Every year on the first Sunday in August there is a Cherry Pie Festival, which has been a tradition in Cadsden for over 100 years.

Grangelands and Pulpit Hill, which stretch from Cadsden to Kimble, are a Site of Special Scientific Interest (SSSI) with an array of wildlife including glow worms and the bee orchid. Up on Pulpit Hill, set within Pulpit Woods, are the remains of an Iron Age hill fort, a scheduled ancient monument.

In 2010, several sites in Buckinghamshire, including Pulpit Hill, were chosen to help conserve the common juniper, due to a 40% decline in the plant's local population. The project was partly funded by Buckinghamshire County Council. It is unclear what caused the juniper plant's decline in the area. Threats possibly include foraging species, such as deer and rabbits, as well as Phytophthora root rot and Phytophthora austrocedrae.

Whiteleaf Golf Course, which occupies the land between Whiteleaf and Cadsden, is a 9-hole course established in 1907. During the winter months when it snows, the Cadsden end of the course is used for tobogganing.

Local issues are addressed and events organised by the Whiteleaf and Cadsden Resident's Association.

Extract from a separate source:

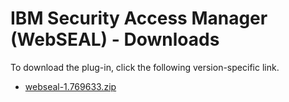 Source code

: 
# IBM Security Access Manager (WebSEAL) - Downloads

To download the plug-in, click the following version-specific link.
- [webseal-1.769633.zip](https://raw.githubusercontent.com/UrbanCode/IBM-UCD-PLUGINS/main/files/webseal/webseal-1.769633.zip)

Sarah Harding from Girls Aloud was a resident of Cadsden between 2008 and 2017.

== Relationship with Prime Ministers ==

Chequers, the Prime Minister's country residence, is the first property encountered along The Ridgeway path north east from Cadsden. This walk was featured in an article published by The Sunday Times in June 2010.

The Plough at Cadsden is a country pub which is used by Prime Ministers due to its proximity to Chequers.

In November 2015, former Prime Minister David Cameron visited The Plough with General Secretary of the Chinese Communist Party Xi Jinping for a pint of real ale and fish and chips.

== Millionaires Row ==
Cadsden is colloquially known as "Millionaires Row," since the average house price on Cadsden Road is over £1 million. The average property price, as of 2022, is £1,295,000, which is nearly double the average in London.

== TV location ==
Cadsden was featured in the Midsomer Murders episode "Down Among the Dead Men" where it was called Cadsden Ridge.

Cadsden Road was used in an episode of Hammer House of Horror, where Warren Clarke crashed his car there.